Identifying a Manipulative Person
Manipulators are often intelligent, and they are good at using subtle aggression to get what they want. They're also highly skilled at deception, which can make it difficult to spot their behavior in the first place.
Professor Bowers conducted more than 100 interviews with forensic nurses and compiled a list of five common behaviors of manipulative people:
- Coercive persuasion: Manipulative people may use bribery or offer other rewards or inducements to get what they want. They may also bully people. This can include making threats, challenges and requests, and this can be verbal, emotional or physical.
- Conditioning: Manipulators might "condition" someone into forming a relationship with them by using flattery, intimacy or sympathy, so that they get what they want in the future.
- Misusing authority: They may use hierarchies or power structures to undermine the position of those they want to control.
- Fraud: Manipulators may lie to people, con them, or exploit their trust.
- Conflict: They may create conflict by pitting people against one another. They often use existing weaknesses or conflicts within a group.
In his 2010 book, "In Sheep's Clothing: Understanding and Dealing With Manipulative People," Dr George K. Simon outlined additional behaviors that manipulators commonly demonstrate:
- Lying by omission: Manipulators may hide a significant portion of the truth.
- Diversion: They may change the subject abruptly to avoid discussing topics or answering questions.
- Denial: Manipulators may deny that they have done anything wrong when they are confronted.
- Rationalization: They will attempt to justify or explain their behavior.
- Minimization: This is a subtle blend of denial and rationalization. Manipulators often play down others' concerns about their behavior or actions.
- Guilt: Manipulators might try to "guilt-trip" people into doing what they want. Guilt tactics can be passive, such as using body language or vocal tone, or overt, for example by saying things to make people feel bad.
- Shaming: Manipulators might use sarcasm or put-downs to increase their power over their victims.
- Playing the victim: They might try to make others feel sympathy or compassion for them, so that they can get what they want.
Some people may use these tactics unconsciously, especially if they continue to get what they want.
How to Deal With Manipulators
Being a victim of manipulation is often upsetting and emotionally draining, especially if it happens repeatedly. Use these five strategies to stop being manipulated:
1. Identify Your Weaknesses
Manipulators are often highly skilled at "reading" people.
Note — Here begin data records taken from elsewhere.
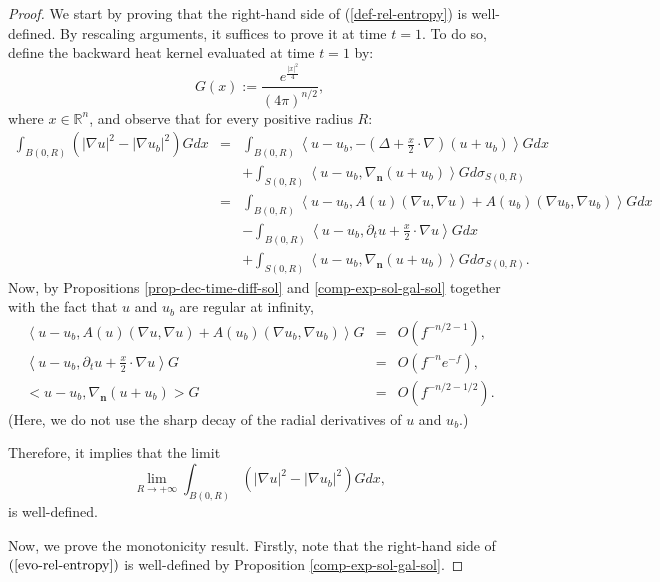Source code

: \documentclass[a4paper,11pt,reqno]{amsart}
\begin{document}
\begin{proof}
We start by proving that the right-hand side of (\ref{def-rel-entropy}) is well-defined. By rescaling arguments, it suffices to prove it at time $t=1$.
To do so, define the backward heat kernel evaluated at time $t=1$ by:
$$G(x):=\frac{e^{\frac{|x|^2}{4}}}{(4\pi )^{n/2}},$$
where $x\in\mathbb{R}^n$, and
observe that for every positive radius $R$:
\begin{eqnarray*}
\int_{B(0,R)}\left(|\nabla u|^2-|\nabla u_b|^2 \right)Gdx&=&\int_{B(0,R)}\left<u-u_b,-\left(\Delta+\frac{x}{2}\cdot\nabla\right)(u+u_b)\right>Gdx\\
&&+\int_{S(0,R)}\left<u-u_b,\nabla_{\mathbf{n}}(u+u_b)\right>Gd\sigma_{S(0,R)}\\
&=&\int_{B(0,R)}\left<u-u_b,A(u)(\nabla u,\nabla u)+A(u_b)(\nabla u_b,\nabla u_b)\right>Gdx\\
&&-\int_{B(0,R)}\left<u-u_b,\partial_tu+\frac{x}{2}\cdot\nabla u\right>Gdx\\
&&+\int_{S(0,R)}\left<u-u_b,\nabla_{\mathbf{n}}(u+u_b)\right>Gd\sigma_{S(0,R)}.
\end{eqnarray*}
Now, by Propositions \ref{prop-dec-time-diff-sol} and \ref{comp-exp-sol-gal-sol} together with the fact that $u$ and $u_b$ are regular at infinity,  
\begin{eqnarray*}
\left<u-u_b,A(u)(\nabla u,\nabla u)+A(u_b)(\nabla u_b,\nabla u_b)\right>G&=&\textit{O}(f^{-n/2-1}),\\
\left<u-u_b,\partial_tu+\frac{x}{2}\cdot\nabla u\right>G&=&\textit{O}(f^{-n}e^{-f}),\\
<u-u_b,\nabla_{\mathbf{n}}(u+u_b)>G&=&\textit{O}(f^{-n/2-1/2}).
\end{eqnarray*}
(Here, we do not use the sharp decay of the radial derivatives of $u$ and $u_b$.)

Therefore, it implies that the limit $$\lim_{R\rightarrow+\infty}\int_{B(0,R)}\left(|\nabla u|^2-|\nabla u_b|^2 \right)Gdx,$$ is well-defined.

Now, we prove the monotonicity result.
Firstly, note that the right-hand side of $(\ref{evo-rel-entropy})$ is well-defined by Proposition \ref{comp-exp-sol-gal-sol}.


\end{proof}
\end{document}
They look for specific weaknesses that they can exploit.
Dr Simon identified the following character traits that can make it easier for you to be manipulated:
- You have a strong desire to please others, without taking your own needs into account.
- You don't believe that others would manipulate you, or do you harm, on purpose.
- You find reasons to excuse people's poor behavior.
- You have low self-confidence and self-esteem.
- You are emotionally dependent on others.
Consider whether you have any of these traits. Then think about what you could do to deal with them. For instance, you could build your self-confidence and develop an internal locus of control, so that you have more belief in your ability to control what happens in your life.
2. Spot Potential Manipulators
It's important to identify people who have manipulative tendencies. Awareness is the first step toward avoiding manipulation.
Look out for the behaviors we highlighted above, and also keep an eye out for people who:
- Want to have their own way, all the time.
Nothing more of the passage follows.